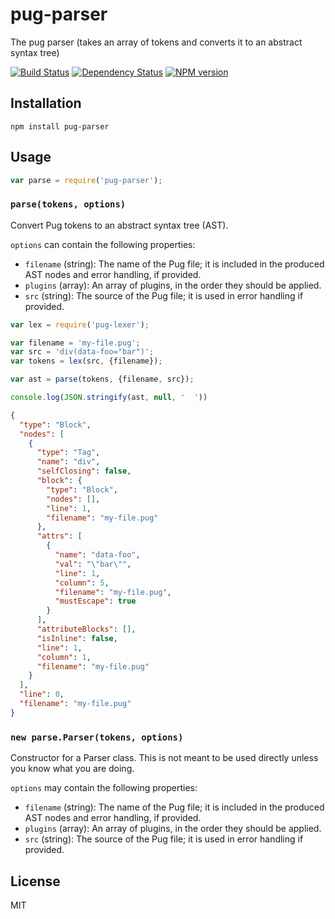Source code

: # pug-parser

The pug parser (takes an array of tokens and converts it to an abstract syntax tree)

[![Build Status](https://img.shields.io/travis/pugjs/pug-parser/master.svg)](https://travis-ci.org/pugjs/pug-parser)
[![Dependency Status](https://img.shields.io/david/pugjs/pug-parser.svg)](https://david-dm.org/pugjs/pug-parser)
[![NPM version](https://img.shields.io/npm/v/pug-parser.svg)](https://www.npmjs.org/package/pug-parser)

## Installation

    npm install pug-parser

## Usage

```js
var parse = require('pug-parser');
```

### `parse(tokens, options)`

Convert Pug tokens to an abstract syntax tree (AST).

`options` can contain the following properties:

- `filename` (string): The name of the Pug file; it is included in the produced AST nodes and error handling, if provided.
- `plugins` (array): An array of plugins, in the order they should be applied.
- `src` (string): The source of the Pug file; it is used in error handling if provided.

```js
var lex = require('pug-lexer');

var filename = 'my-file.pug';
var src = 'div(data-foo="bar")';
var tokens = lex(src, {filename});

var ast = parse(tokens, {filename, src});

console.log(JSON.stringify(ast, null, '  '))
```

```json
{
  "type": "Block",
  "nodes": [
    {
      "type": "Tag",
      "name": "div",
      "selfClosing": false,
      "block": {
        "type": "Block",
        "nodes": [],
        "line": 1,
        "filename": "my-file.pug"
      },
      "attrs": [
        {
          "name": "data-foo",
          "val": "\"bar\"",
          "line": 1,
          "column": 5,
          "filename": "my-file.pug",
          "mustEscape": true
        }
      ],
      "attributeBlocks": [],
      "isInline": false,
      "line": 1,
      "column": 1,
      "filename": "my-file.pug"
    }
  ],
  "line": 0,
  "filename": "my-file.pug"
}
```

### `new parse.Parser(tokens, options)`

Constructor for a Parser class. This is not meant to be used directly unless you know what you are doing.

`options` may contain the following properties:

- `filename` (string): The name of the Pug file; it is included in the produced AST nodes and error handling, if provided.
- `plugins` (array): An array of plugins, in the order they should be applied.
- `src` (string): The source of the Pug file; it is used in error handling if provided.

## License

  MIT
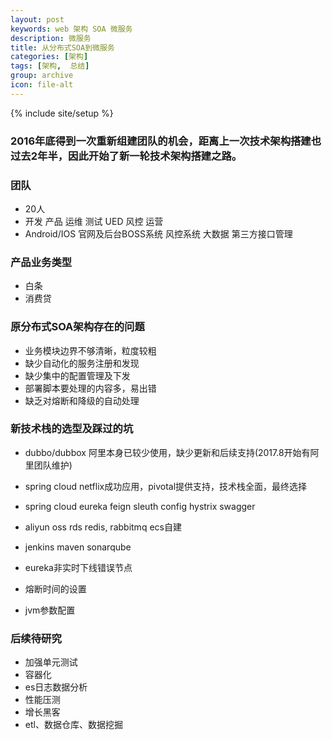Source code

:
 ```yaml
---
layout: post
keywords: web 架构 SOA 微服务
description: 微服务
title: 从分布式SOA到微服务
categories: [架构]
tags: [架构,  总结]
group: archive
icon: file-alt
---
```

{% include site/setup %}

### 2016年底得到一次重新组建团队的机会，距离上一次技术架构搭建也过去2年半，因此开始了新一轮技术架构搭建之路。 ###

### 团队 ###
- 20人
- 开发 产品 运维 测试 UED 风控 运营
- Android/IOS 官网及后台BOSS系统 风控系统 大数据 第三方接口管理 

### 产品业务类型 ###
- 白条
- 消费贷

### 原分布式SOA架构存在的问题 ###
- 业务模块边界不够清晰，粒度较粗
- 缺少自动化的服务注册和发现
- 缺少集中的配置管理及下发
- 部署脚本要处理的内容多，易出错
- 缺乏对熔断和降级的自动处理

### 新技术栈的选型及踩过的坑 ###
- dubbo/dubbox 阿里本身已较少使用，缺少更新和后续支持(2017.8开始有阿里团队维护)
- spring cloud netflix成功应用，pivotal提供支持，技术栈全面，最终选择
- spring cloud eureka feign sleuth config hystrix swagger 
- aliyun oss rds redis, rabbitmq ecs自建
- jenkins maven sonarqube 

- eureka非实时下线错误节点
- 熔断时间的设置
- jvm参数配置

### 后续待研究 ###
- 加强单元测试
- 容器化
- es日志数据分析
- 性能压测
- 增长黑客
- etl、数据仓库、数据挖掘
^^^^
Report the number of lines in the listing above that hold the word "pugjs", and give no other text.

2